Escolar Documentos
Profissional Documentos
Cultura Documentos
selama 15 menit. Derajat hidrolisis dicapai adalah 5%. Derajat hidrolisis (DH)
ditentukan sebagai rasio nitrogen -amino total nitrogen protein. Nitrogen amino
- ditentukan dengan titrasi formol (Taylor, 1957) dan nitrogen total protein
ditentukan dengan metode Kjeldahl seperti yang dijelaskan dalam AOAC (2000).
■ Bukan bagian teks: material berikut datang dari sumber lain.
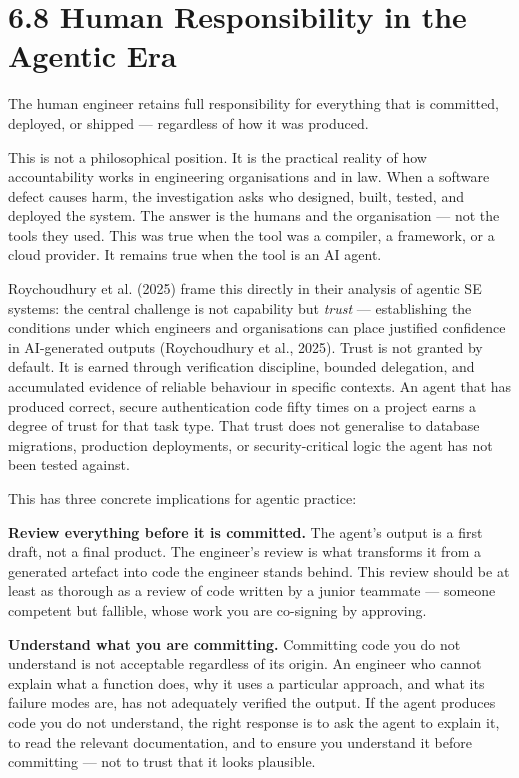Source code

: \documentclass[11pt,a4paper]{book}
\begin{document}
\medskip

\section{6.8 Human Responsibility in the Agentic Era}

The human engineer retains full responsibility for everything that is committed, deployed, or shipped --- regardless of how it was produced.

This is not a philosophical position. It is the practical reality of how accountability works in engineering organisations and in law. When a software defect causes harm, the investigation asks who designed, built, tested, and deployed the system. The answer is the humans and the organisation --- not the tools they used. This was true when the tool was a compiler, a framework, or a cloud provider. It remains true when the tool is an AI agent.

Roychoudhury et al. (2025) frame this directly in their analysis of agentic SE systems: the central challenge is not capability but \textit{trust} --- establishing the conditions under which engineers and organisations can place justified confidence in AI-generated outputs (Roychoudhury et al., 2025). Trust is not granted by default. It is earned through verification discipline, bounded delegation, and accumulated evidence of reliable behaviour in specific contexts. An agent that has produced correct, secure authentication code fifty times on a project earns a degree of trust for that task type. That trust does not generalise to database migrations, production deployments, or security-critical logic the agent has not been tested against.

This has three concrete implications for agentic practice:

\textbf{Review everything before it is committed.} The agent's output is a first draft, not a final product. The engineer's review is what transforms it from a generated artefact into code the engineer stands behind. This review should be at least as thorough as a review of code written by a junior teammate --- someone competent but fallible, whose work you are co-signing by approving.

\textbf{Understand what you are committing.} Committing code you do not understand is not acceptable regardless of its origin. An engineer who cannot explain what a function does, why it uses a particular approach, and what its failure modes are, has not adequately verified the output. If the agent produces code you do not understand, the right response is to ask the agent to explain it, to read the relevant documentation, and to ensure you understand it before committing --- not to trust that it looks plausible.
\end{document}
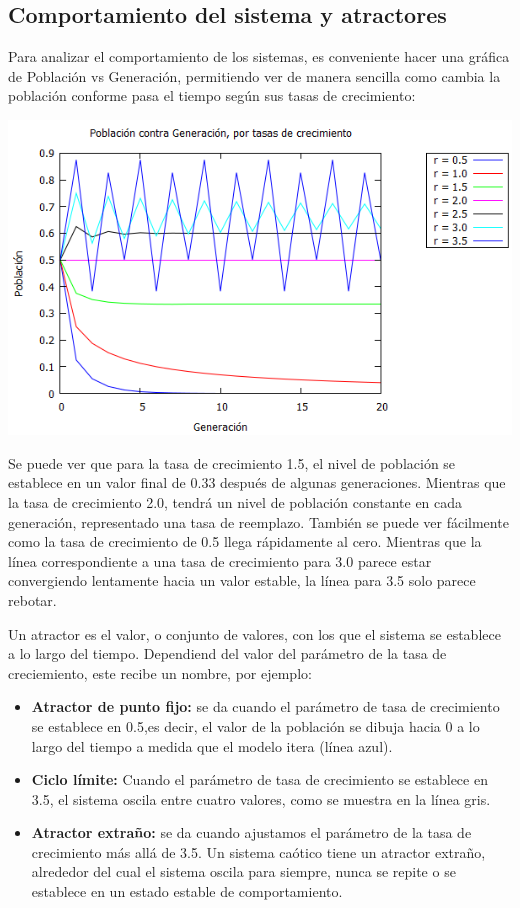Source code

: \documentclass{article}
\begin{document}
\subsection{Comportamiento del sistema y atractores}

Para analizar el comportamiento de los sistemas, es conveniente hacer una gráfica de  Población vs Generación, permitiendo ver de manera sencilla como cambia la población conforme pasa el tiempo según sus tasas de crecimiento:

\begin{center}
\includegraphics[width=.8\textwidth]{Imagen1.PNG}
\end{center}

Se puede ver que para la tasa de crecimiento 1.5,  el nivel de población se establece en un valor final de 0.33 después de algunas generaciones. Mientras que la tasa de crecimiento 2.0, tendrá un nivel de población constante en cada generación, representado una tasa de reemplazo. También se puede ver fácilmente como la tasa de crecimiento de 0.5 llega rápidamente al cero. Mientras que la línea correspondiente a una tasa de crecimiento para 3.0 parece estar convergiendo lentamente hacia un valor estable, la línea para 3.5 solo parece rebotar.


Un atractor es el valor, o conjunto de valores, con los que el sistema se establece a lo largo del tiempo. Dependiend del valor del parámetro de la tasa de creciemiento, este recibe un nombre, por ejemplo:

\begin{itemize}
\item \textbf{Atractor de punto fijo:} se da cuando el parámetro de tasa de crecimiento se establece en 0.5,es decir, el valor de la población se dibuja hacia 0 a lo largo del tiempo a medida que el modelo itera (línea azul).
\item \textbf{Ciclo límite:} Cuando el parámetro de tasa de crecimiento se establece en 3.5, el sistema oscila entre cuatro valores, como se muestra en la línea gris.
\item \textbf{Atractor extraño:} se da cuando ajustamos el parámetro de la tasa de crecimiento más allá de 3.5. Un sistema caótico tiene un atractor extraño, alrededor del cual el sistema oscila para siempre, nunca se repite o se establece en un estado estable de comportamiento. 
\end{itemize}
\end{document}
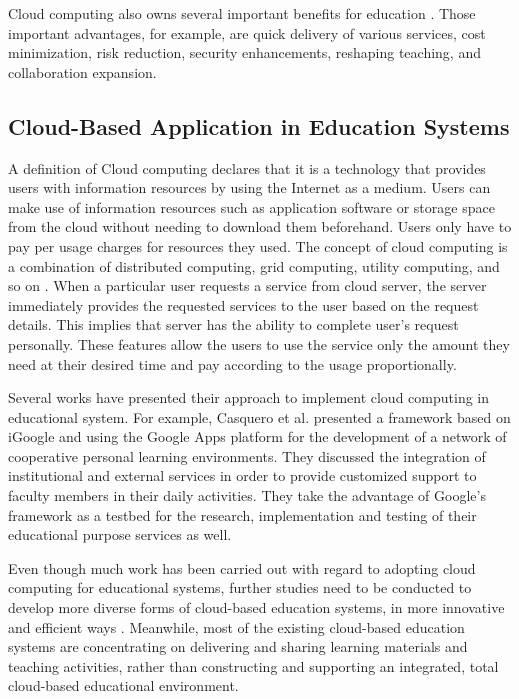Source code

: \documentclass[journal]{vgtc}
\begin{document}
  Cloud computing also owns several important benefits for education \cite{Bouyer2014}. Those important advantages, for example, are quick delivery of various services, cost minimization, risk reduction, security enhancements, reshaping teaching, and collaboration expansion.

  \subsection{Cloud-Based Application in Education Systems}
  A definition of Cloud computing declares that it is a technology that provides users with information resources by using the Internet as a medium. Users can make use of information resources such as application software or storage space from the cloud without needing to download them beforehand. Users only have to pay per usage charges for resources they used. The concept of cloud computing is a combination of distributed computing, grid computing, utility computing, and so on \cite{s110807835}. When a particular user requests a service from cloud server, the server immediately provides the requested services to the user based on the  request details. This implies that server has the ability to complete user's request personally. These features allow the users to use the service only the amount they need at their desired time and pay according to the usage proportionally.
  
  Several works have presented their approach to implement cloud computing in educational system. For example, Casquero et al. \cite{casquero2008igoogle} presented a framework based on iGoogle and using the Google Apps platform for the development of a network of cooperative personal learning environments. They discussed the integration of institutional and external services in order to provide customized support to faculty members in their daily activities. They take the advantage of Google's framework as a testbed for the research, implementation and testing of their educational purpose services as well.

  Even though much work has been carried out with regard to adopting cloud computing for educational systems, further studies need to be conducted to develop more diverse forms of cloud-based education systems, in more innovative and efficient ways \cite{jeong2013content}. Meanwhile, most of the existing cloud-based education systems are concentrating on delivering and sharing learning materials and teaching activities, rather than constructing and supporting an integrated, total cloud-based educational environment.
\end{document}
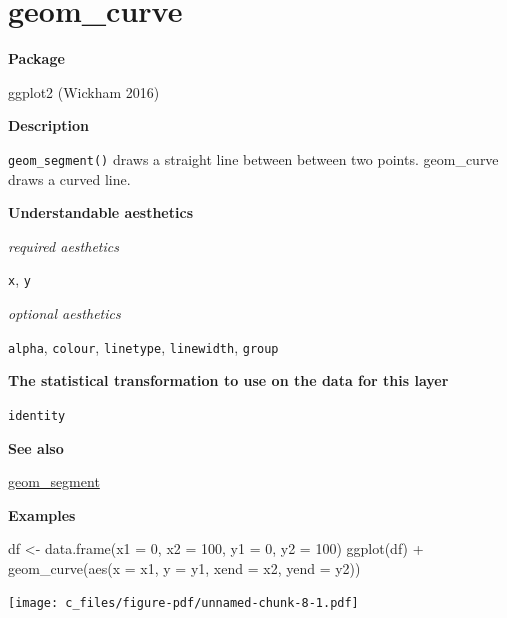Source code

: \documentclass[
  letterpaper,
  DIV=11,
  numbers=noendperiod]{scrreprt}
\newenvironment{Shaded}{\begin{snugshade}}{\end{snugshade}}
\newcommand{\AttributeTok}[1]{\textcolor[rgb]{0.40,0.45,0.13}{#1}}
\newcommand{\DecValTok}[1]{\textcolor[rgb]{0.68,0.00,0.00}{#1}}
\newcommand{\FunctionTok}[1]{\textcolor[rgb]{0.28,0.35,0.67}{#1}}
\newcommand{\NormalTok}[1]{\textcolor[rgb]{0.00,0.23,0.31}{#1}}
\newcommand{\OtherTok}[1]{\textcolor[rgb]{0.00,0.23,0.31}{#1}}
\newcommand{\SpecialCharTok}[1]{\textcolor[rgb]{0.37,0.37,0.37}{#1}}
\begin{document}
\section{geom\_curve}\label{curve}

\textbf{Package}

ggplot2 (Wickham 2016)

\textbf{Description}

\texttt{geom\_segment()} draws a straight line between between two
points. geom\_curve draws a curved line.

\textbf{Understandable aesthetics}

\emph{required aesthetics}

\texttt{x}, \texttt{y}

\emph{optional aesthetics}

\texttt{alpha}, \texttt{colour}, \texttt{linetype}, \texttt{linewidth},
\texttt{group}

\textbf{The statistical transformation to use on the data for this
layer}

\texttt{identity}

\textbf{See also}

\hyperref[segment]{geom\_segment}

\textbf{Examples}

\begin{Shaded}
\begin{Highlighting}[]
\NormalTok{df }\OtherTok{\textless{}{-}} \FunctionTok{data.frame}\NormalTok{(}\AttributeTok{x1 =} \DecValTok{0}\NormalTok{, }\AttributeTok{x2 =} \DecValTok{100}\NormalTok{, }\AttributeTok{y1 =} \DecValTok{0}\NormalTok{, }\AttributeTok{y2 =} \DecValTok{100}\NormalTok{)}
\FunctionTok{ggplot}\NormalTok{(df) }\SpecialCharTok{+} 
  \FunctionTok{geom\_curve}\NormalTok{(}\FunctionTok{aes}\NormalTok{(}\AttributeTok{x =}\NormalTok{ x1, }\AttributeTok{y =}\NormalTok{ y1, }\AttributeTok{xend =}\NormalTok{ x2, }\AttributeTok{yend =}\NormalTok{ y2))}
\end{Highlighting}
\end{Shaded}

\texttt{[image: c\_files/figure-pdf/unnamed-chunk-8-1.pdf]}
\end{document}
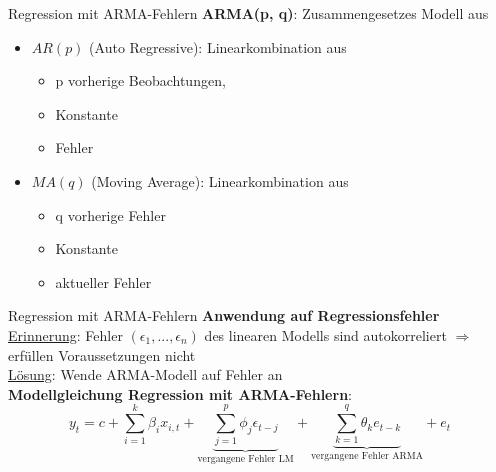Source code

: \begin{frame}{Regression mit ARMA-Fehlern}
	\textbf{ARMA(p, q)}: Zusammengesetzes Modell aus\\
	\begin{itemize}
		\item $AR(p)$ (Auto Regressive): Linearkombination aus
		\begin{itemize}
			\item p vorherige Beobachtungen, 
			\item Konstante
			\item Fehler
		\end{itemize}
		\item $MA(q)$ (Moving Average): Linearkombination aus
		\begin{itemize}
			\item q vorherige Fehler
			\item Konstante
			\item aktueller Fehler
		\end{itemize}
	\end{itemize}
\end{frame}

\begin{frame}{Regression mit ARMA-Fehlern}
	\textbf{Anwendung auf Regressionsfehler} \\
	\underline{Erinnerung}: Fehler $(\epsilon_1,...,\epsilon_n)$ des linearen Modells sind autokorreliert $\Rightarrow$ erfüllen Voraussetzungen nicht\\
	\underline{Lösung}: Wende ARMA-Modell auf Fehler an \\
	\textbf{Modellgleichung Regression mit ARMA-Fehlern}:
	$$y_t = c + \sum_{i=1}^{k}{\beta_i x_{i,t}} + \underbrace{\sum_{j=1}^{p}{\phi_j\epsilon_{t-j}}}_{\text{vergangene Fehler LM}} + \underbrace{\sum_{k=1}^{q}{\theta_k e_{t-k}}}_{\text{vergangene Fehler ARMA}} + e_t$$
	
\end{frame}


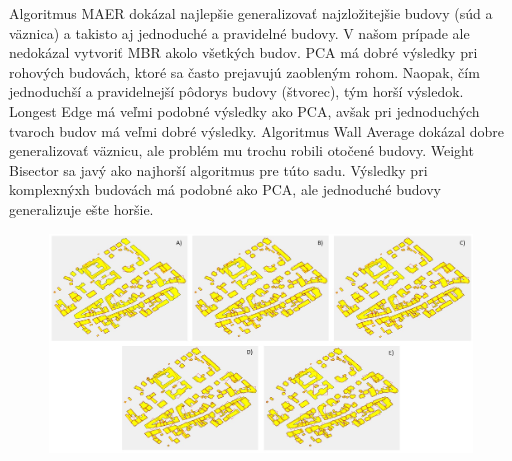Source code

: \documentclass[12pt]{article}
\begin{document}
\par
Algoritmus MAER dokázal najlepšie generalizovať najzložitejšie budovy (súd a väznica) a takisto aj jednoduché a pravidelné budovy. V našom prípade ale nedokázal vytvoriť MBR akolo všetkých budov. PCA má dobré výsledky pri rohových budovách, ktoré sa často prejavujú zaobleným rohom. Naopak, čím jednoduchší a pravidelnejší pôdorys budovy (štvorec), tým horší výsledok. Longest Edge má veľmi podobné výsledky ako PCA, avšak pri jednoduchých tvaroch budov má veľmi dobré výsledky. Algoritmus Wall Average dokázal dobre generalizovať väznicu, ale problém mu trochu robili otočené budovy. Weight Bisector sa javý ako najhorší algoritmus pre túto sadu. Výsledky pri komplexnýxh budovách má podobné ako PCA, ale jednoduché budovy generalizuje ešte horšie.
\begin{figure}[h]
    \centering
    \includegraphics[width=1\linewidth]{latex/image/horna.jpg}
    \label{fig:enter-label}
\end{figure}
$$$$ 
\end{document}
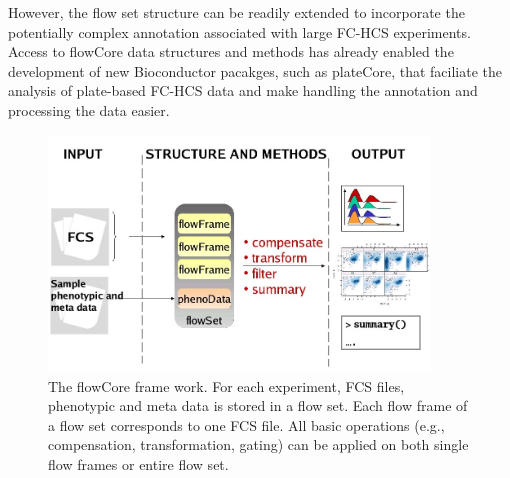 \documentclass[12pt]{article}
\begin{document}
However, the flow set structure can be readily extended to incorporate the
potentially complex annotation associated with large FC-HCS experiments. Access
to flowCore data structures and methods has already enabled the development of
new Bioconductor pacakges, such as plateCore, that faciliate the analysis of
plate-based FC-HCS data and make handling the annotation and processing
the data easier.


\begin{figure}
\centering
\includegraphics[width=0.9\textwidth]{Figure1-flowCoreFrameWork.jpg}
\caption{\label{fig1:FrameWork}{The flowCore frame work. For each
    experiment, FCS files, phenotypic and meta data is stored in a
    flow set. Each flow frame of a flow set corresponds to one FCS
    file. All basic operations (e.g., compensation, transformation,
    gating) can be applied on both single flow frames or entire flow
    set.}}
\end{figure}
\end{document}
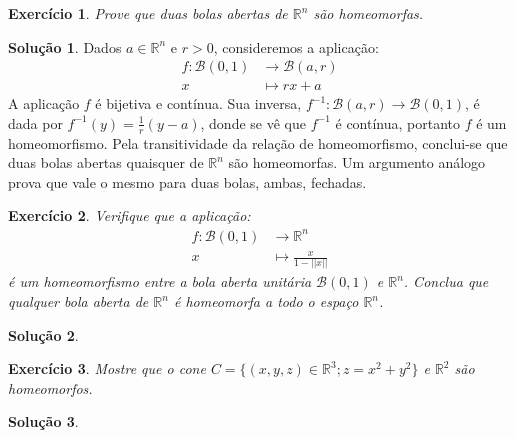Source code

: \documentclass[a4paper,12pt]{article}
\newcommand{\R}{\mathbb{R}}
\newcommand{\B}{\mathcal{B}}
\theoremstyle{exer}
\newtheorem{exercise}{Exercício}
\theoremstyle{definition}
\newtheorem{solution}{Solução}
\theoremstyle{plain}
\begin{document}
\begin{exercise}
    Prove que duas bolas abertas de $\R^n$ são homeomorfas.
\end{exercise}

\begin{solution}
    Dados $a \in \R^n$ e $r > 0$, consideremos a aplicação:
    \begin{align*}
        f : \B(0, 1) &\to \B(a, r)\\
        x &\mapsto rx + a        
    \end{align*}
    A aplicação $f$ é bijetiva e contínua. Sua inversa, $f^{-1} : \B(a, r) \to
    \B(0, 1)$, é dada por $f^{-1}(y) = \frac{1}{r}(y - a)$, donde se vê que
    $f^{-1}$ é contínua, portanto $f$ é um homeomorfismo. Pela transitividade
    da relação de homeomorfismo, conclui-se que duas bolas abertas quaisquer de
    $\R^n$ são homeomorfas. Um argumento análogo prova que vale o mesmo para duas bolas, ambas, fechadas.
\end{solution}

\begin{exercise}
    Verifique que a aplicação:
    \begin{align*}
        f : \B(0, 1) &\to \R^n \\
        x &\mapsto \frac{x}{1 - ||x||}        
    \end{align*}
    é um homeomorfismo entre a bola aberta unitária $\B(0, 1)$ e $\R^n$.
    Conclua que qualquer bola aberta de $\R^n$ é homeomorfa a todo o espaço $\R^n$.
\end{exercise}

\begin{solution}

\end{solution}

\begin{exercise}
    Mostre que o cone $C = \{(x, y, z) \in \R^3 ; z = x^2 + y^2 \}$ e $\R^2$ são homeomorfos.
\end{exercise}

\begin{solution}

\end{solution}

\end{document}
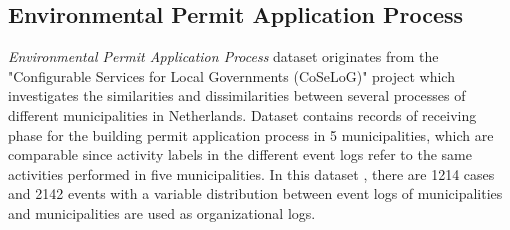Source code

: \subsection{Environmental Permit Application Process}
\label{subsec:coselog-wabo-process}
\textit{Environmental Permit Application Process} dataset originates from the "Configurable Services for Local Governments (CoSeLoG)" project \cite{van2011business} which investigates the similarities and dissimilarities between several processes of different municipalities in Netherlands. Dataset contains records of receiving phase for the building permit application process in 5 municipalities, which are comparable since activity labels in the different event logs refer to the same activities performed in five municipalities. In this dataset \cite{coselog-data}, there are 1214 cases and 2142 events with a variable distribution between event logs of municipalities and municipalities are used as organizational logs.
Dalam eksperimen terpisah derajat yang berbeda dari hidrolisis dicapai dengan
enzim bervariasi untuk substrat rasio (log10 nilai). DH itu diplot terhadap enzim
untuk substrat ratio (log10 nilai). Dari persamaan regresi, konsentrasi enzim
untuk mencapai DH yang diinginkan diperoleh. Rasio E / S dari 0,26% diperlukan
untuk mencapai tingkat% 5 dari hidrolisis (DH). Hasil ini tidak disajikan dalam
naskah sebagai yang sama diperoleh dalam pekerjaan kami sebelumnya
(Elavarasan & Shamasundar 2014). Campuran disaring (Whatman nomor 4) dan
supernatan (560 10 ml) yang diperoleh dibagi menjadi dua aliquot sama dan
dikenakan baik beku-kering atau oven pengeringan. Hasil dari bubuk protein
pulih dari mince ikan dicuci adalah 6,5-6,8% kondisi .suatu pengeringan yang
digunakan adalah sebagai berikut.
2.3.2. Pengeringan beku
hidrolisat dituangkan ke dalam baki pengeringan dan dibekukan pada -45 oC
selama 60 menit. Ketebalan lapisan solusi dalam nampan kurang dari 10 mm.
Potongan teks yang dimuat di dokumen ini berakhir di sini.